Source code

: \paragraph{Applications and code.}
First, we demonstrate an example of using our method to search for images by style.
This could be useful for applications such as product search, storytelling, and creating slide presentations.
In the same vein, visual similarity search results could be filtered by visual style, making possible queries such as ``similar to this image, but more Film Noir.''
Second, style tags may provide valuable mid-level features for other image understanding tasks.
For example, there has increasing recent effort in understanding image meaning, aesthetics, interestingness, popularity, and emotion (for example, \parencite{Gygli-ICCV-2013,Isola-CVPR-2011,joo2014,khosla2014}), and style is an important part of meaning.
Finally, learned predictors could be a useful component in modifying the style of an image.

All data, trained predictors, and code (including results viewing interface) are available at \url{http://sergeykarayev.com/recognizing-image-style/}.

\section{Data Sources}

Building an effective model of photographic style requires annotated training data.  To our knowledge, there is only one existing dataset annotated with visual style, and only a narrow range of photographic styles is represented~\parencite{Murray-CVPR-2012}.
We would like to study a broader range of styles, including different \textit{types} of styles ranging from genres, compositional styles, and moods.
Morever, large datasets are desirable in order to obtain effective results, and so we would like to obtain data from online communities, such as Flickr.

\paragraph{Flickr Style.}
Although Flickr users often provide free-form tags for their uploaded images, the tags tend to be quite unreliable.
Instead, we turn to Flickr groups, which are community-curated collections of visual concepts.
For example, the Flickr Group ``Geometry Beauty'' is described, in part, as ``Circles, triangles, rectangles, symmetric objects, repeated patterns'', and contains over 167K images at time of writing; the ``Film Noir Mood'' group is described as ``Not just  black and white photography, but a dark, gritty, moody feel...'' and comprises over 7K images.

========================================================================

_What to produce:_ Repeat the data in full, exactly as supplied.

_Exercise result:_
Source code

: \paragraph{Applications and code.}
First, we demonstrate an example of using our method to search for images by style.
This could be useful for applications such as product search, storytelling, and creating slide presentations.
In the same vein, visual similarity search results could be filtered by visual style, making possible queries such as ``similar to this image, but more Film Noir.''
Second, style tags may provide valuable mid-level features for other image understanding tasks.
For example, there has increasing recent effort in understanding image meaning, aesthetics, interestingness, popularity, and emotion (for example, \parencite{Gygli-ICCV-2013,Isola-CVPR-2011,joo2014,khosla2014}), and style is an important part of meaning.
Finally, learned predictors could be a useful component in modifying the style of an image.

All data, trained predictors, and code (including results viewing interface) are available at \url{http://sergeykarayev.com/recognizing-image-style/}.

\section{Data Sources}

Building an effective model of photographic style requires annotated training data.  To our knowledge, there is only one existing dataset annotated with visual style, and only a narrow range of photographic styles is represented~\parencite{Murray-CVPR-2012}.
We would like to study a broader range of styles, including different \textit{types} of styles ranging from genres, compositional styles, and moods.
Morever, large datasets are desirable in order to obtain effective results, and so we would like to obtain data from online communities, such as Flickr.

\paragraph{Flickr Style.}
Although Flickr users often provide free-form tags for their uploaded images, the tags tend to be quite unreliable.
Instead, we turn to Flickr groups, which are community-curated collections of visual concepts.
For example, the Flickr Group ``Geometry Beauty'' is described, in part, as ``Circles, triangles, rectangles, symmetric objects, repeated patterns'', and contains over 167K images at time of writing; the ``Film Noir Mood'' group is described as ``Not just  black and white photography, but a dark, gritty, moody feel...'' and comprises over 7K images.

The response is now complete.